* **WHAT TO WORK ON**: Check each line of the material for the string "Build", and copy the lines that have it.

══ INFORMATION PROVIDED

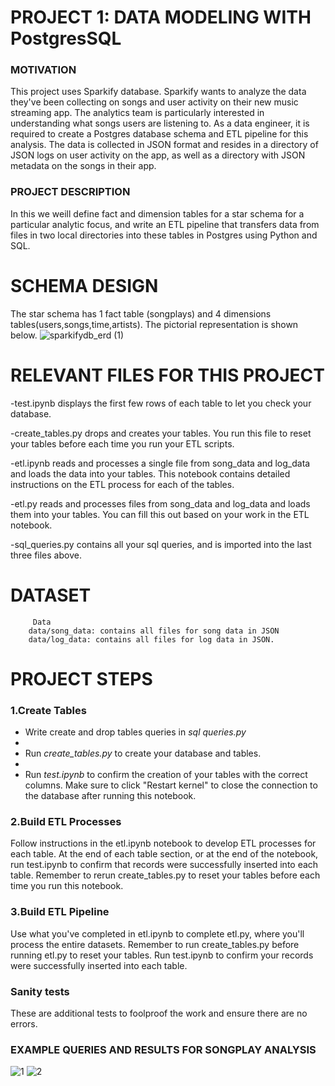 # PROJECT 1: DATA MODELING WITH PostgresSQL
### MOTIVATION
This project uses Sparkify database. Sparkify  wants to analyze the data they've been collecting on songs and user activity on their new music streaming app. The analytics team is particularly interested in understanding what songs users are listening to.
As a data engineer, it is required to create a Postgres database schema and ETL pipeline for this analysis. The data is collected in JSON format and resides in a directory of JSON logs on user activity on the app, as well as a directory with JSON metadata on the songs in their app.
### PROJECT DESCRIPTION
In this we weill define fact and dimension tables for a star schema for a particular analytic focus, and write an ETL pipeline that transfers data from files in two local directories into these tables in Postgres using Python and SQL.

# SCHEMA DESIGN 
The star schema has 1 fact table (songplays) and 4 dimensions tables(users,songs,time,artists). The pictorial representation is shown below.
![sparkifydb_erd (1)](https://user-images.githubusercontent.com/12171326/168804621-2453f4dd-47d0-49c4-9030-cd0e53b0f9be.png)


# RELEVANT FILES FOR THIS PROJECT
-test.ipynb displays the first few rows of each table to let you check your database.

-create_tables.py drops and creates your tables. You run this file to reset your tables before each time you run your ETL scripts.

-etl.ipynb reads and processes a single file from song_data and log_data and loads the data into your tables. This notebook contains detailed instructions on the ETL process for each of the tables.

-etl.py reads and processes files from song_data and log_data and loads them into your tables. You can fill this out based on your work in the ETL notebook.

-sql_queries.py contains all your sql queries, and is imported into the last three files above.

# DATASET
         Data
        data/song_data: contains all files for song data in JSON
        data/log_data: contains all files for log data in JSON.
# PROJECT STEPS
### 1.Create Tables 
   - Write create and drop tables queries in *sql queries.py*
   - 
   - Run *create_tables.py* to create your database and tables.
   - 
   - Run *test.ipynb* to confirm the creation of your tables with the correct columns. Make sure to click "Restart kernel" to close the connection to the database after running this notebook.
 
### 2.Build ETL Processes
Follow instructions in the etl.ipynb notebook to develop ETL processes for each table. At the end of each table section, or at the end of the notebook, run test.ipynb to confirm that records were successfully inserted into each table. Remember to rerun create_tables.py to reset your tables before each time you run this notebook.

### 3.Build ETL Pipeline
Use what you've completed in etl.ipynb to complete etl.py, where you'll process the entire datasets. Remember to run create_tables.py before running etl.py to reset your tables. Run test.ipynb to confirm your records were successfully inserted into each table.

### Sanity tests
These are additional tests to foolproof the work and ensure there are no errors.

### EXAMPLE QUERIES AND RESULTS FOR SONGPLAY ANALYSIS
![1](https://user-images.githubusercontent.com/12171326/168804350-f18e4c7d-23c5-4203-b574-800cd7512d82.PNG)
![2](https://user-images.githubusercontent.com/12171326/168804378-4dc5ff61-3fb3-4484-b267-09e631f1390a.PNG)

════

* **RESPONSE BELOW**:
### 2.Build ETL Processes
### 3.Build ETL Pipeline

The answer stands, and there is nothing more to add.